5 DAISIEprep

Author

Luis Valente, Joshua W. Lambert, Lizzie Roeble

5.1 Using DAISIEprep pack to extract and format data

In this part of the practical, the main features of DAISIEprep are explained. DAISIEprep (Lambert et al. 2023) is an R package that facilitates formatting of data for subsequent use in DAISIE.

A typical DAISIEprep pipeline is as follows:

Identify island colonisation events for the taxonomic group of interest from time-calibrated phylogenetic trees
Assign an island endemicity status (endemic, non-endemic, not present) to each of the species
Automatically extract times of colonisation of the island and diversification within the island from the phylogenies
Add any missing species
Format data for DAISIE.

The DAISIEprep tutorial is divided into the following sections:

Single Phylogeny example - Using a simulated phylogeny including island and non-island species, learn how to extract and format island data for running DAISIE.
Adding missing species - Learn how to add missing species, lineages, etc, to your DAISIE data list.
Prepare object for analyses in DAISIE

5.2 Single Phylogeny Example

In this section we demonstrate a simple example of extracting and formatting data from a single phylogeny. We use a simulated phylogeny, which facilitates explaining how the data is structured.

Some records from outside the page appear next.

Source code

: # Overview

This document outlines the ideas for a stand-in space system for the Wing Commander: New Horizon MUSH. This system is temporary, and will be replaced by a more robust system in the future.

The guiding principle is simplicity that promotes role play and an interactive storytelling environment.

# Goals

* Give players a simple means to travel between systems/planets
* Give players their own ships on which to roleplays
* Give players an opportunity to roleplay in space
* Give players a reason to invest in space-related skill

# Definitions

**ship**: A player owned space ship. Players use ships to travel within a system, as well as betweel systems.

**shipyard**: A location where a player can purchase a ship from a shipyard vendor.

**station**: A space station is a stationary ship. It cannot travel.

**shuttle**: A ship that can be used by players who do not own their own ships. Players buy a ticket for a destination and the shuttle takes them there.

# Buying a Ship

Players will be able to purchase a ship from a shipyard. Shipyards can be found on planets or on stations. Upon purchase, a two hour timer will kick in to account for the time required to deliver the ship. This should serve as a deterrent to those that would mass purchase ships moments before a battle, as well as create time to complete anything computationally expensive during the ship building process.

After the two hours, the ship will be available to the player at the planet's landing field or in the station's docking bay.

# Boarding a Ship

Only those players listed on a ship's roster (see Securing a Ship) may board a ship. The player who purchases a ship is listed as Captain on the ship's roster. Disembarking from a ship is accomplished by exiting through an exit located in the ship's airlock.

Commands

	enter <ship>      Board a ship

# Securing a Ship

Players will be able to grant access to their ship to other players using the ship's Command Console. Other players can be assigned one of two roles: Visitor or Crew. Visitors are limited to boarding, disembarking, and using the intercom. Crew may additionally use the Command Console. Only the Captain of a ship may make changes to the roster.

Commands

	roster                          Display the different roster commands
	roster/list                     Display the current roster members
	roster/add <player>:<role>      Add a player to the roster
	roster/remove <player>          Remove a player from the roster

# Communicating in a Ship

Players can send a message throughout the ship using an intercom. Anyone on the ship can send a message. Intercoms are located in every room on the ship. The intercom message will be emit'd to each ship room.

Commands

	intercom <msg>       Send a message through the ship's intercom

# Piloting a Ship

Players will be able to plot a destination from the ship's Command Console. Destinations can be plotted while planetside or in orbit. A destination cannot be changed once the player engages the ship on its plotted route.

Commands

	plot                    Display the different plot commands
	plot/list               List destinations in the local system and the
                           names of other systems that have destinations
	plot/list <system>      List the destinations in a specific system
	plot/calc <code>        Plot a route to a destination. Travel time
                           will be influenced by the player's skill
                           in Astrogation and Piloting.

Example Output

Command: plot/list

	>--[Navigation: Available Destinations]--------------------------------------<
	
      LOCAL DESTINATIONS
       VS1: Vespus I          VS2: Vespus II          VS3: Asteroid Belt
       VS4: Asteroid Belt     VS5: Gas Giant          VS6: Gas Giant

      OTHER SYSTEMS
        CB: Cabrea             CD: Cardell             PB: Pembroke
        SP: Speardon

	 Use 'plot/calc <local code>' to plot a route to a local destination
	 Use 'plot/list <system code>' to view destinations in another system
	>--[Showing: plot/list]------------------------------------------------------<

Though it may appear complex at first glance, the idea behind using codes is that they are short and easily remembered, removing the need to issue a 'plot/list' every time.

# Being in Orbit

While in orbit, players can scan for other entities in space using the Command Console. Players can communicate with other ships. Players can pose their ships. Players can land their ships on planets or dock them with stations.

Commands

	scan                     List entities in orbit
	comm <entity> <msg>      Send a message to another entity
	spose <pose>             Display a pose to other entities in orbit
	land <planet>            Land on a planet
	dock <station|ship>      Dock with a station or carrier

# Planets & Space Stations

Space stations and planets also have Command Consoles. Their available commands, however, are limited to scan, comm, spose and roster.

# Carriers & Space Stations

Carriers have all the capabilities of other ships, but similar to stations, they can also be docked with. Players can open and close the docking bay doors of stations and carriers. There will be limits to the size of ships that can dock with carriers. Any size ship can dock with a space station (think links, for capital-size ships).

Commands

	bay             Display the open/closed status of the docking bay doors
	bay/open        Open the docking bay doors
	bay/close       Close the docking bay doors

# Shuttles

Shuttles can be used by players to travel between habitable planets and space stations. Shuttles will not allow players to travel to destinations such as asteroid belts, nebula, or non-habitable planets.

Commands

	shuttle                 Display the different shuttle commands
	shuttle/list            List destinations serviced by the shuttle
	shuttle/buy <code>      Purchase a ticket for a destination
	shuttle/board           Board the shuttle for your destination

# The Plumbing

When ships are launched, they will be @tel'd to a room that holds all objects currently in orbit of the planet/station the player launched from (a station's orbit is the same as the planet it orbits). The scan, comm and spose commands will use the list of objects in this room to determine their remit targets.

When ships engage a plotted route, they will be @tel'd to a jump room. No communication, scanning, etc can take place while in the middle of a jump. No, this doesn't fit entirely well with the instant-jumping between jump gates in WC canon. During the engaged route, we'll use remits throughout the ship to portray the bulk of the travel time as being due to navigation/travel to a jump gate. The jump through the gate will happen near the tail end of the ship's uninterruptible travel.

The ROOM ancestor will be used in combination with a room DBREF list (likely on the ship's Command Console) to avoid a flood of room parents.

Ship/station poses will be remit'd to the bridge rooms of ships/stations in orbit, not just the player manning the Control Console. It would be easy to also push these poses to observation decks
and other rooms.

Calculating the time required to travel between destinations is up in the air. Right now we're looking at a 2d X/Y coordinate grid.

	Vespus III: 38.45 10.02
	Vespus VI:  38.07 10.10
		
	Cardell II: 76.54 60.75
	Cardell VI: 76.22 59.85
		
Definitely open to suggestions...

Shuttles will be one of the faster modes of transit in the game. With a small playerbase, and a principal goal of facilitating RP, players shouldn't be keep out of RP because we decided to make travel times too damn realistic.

5.2.1 Load the required packages:

library(DAISIEprep)
library(ape)

5.2.2 Simulate example phylogeny

We now simulate a phylogeny using the package ape.

set.seed(
  4,
  kind = "Mersenne-Twister",
  normal.kind = "Inversion",
  sample.kind = "Rejection"
)
phylo <- ape::rcoal(10)

Important: DAISIEprep requires the tip labels (taxon names) in the phylogeny to be formatted as genus name and species name separated by an underscore (e.g. “Canis_lupus”, “Species_1”).

Here we add tip labels (representing our species) to the simulated phylogeny. In this case, all taxa sampled are different plant species from the same genus.

phylo$tip.label <- c("Plant_a", "Plant_b", "Plant_c", "Plant_d", "Plant_e",
                     "Plant_f", "Plant_g", "Plant_h", "Plant_i", "Plant_j")

5.2.3 Format phylogeny

In the Insula exercise you don’t need to simulate a tree or create tip labels, because you will use an existing tree provided (Insula.tre). So you can skip the steps above, and just start from here after loading your tree file.

After loading (or simulating) the tree, we convert the phylogeny to a phylo4 class, defined in the package phylobase. This allows users to easily work with data for each tip in the phylogeny, for example whether they are endemic to the island or not.

phylo <- phylobase::phylo4(phylo)
phylobase::plot(phylo)

Now we have a phylogeny in the phylo4 format to which we can easily append data.

5.2.4 Add distribution information to the tips of the tree

Specify tips corresponding to species from your focal island by specifying that they are endemic and/or non-endemic to the island. In the example below, species Plant_h is found on the island but it not endemic, and species Plant_f and Plant_e are found on the island and are endemic to the island. All other species on the phylogeny are NOT present on the island.

island_species <- data.frame(
  tip_labels = c("Plant_h",
                 "Plant_f",
                 "Plant_e")
  ,
  tip_endemicity_status = c("nonendemic","endemic","endemic"))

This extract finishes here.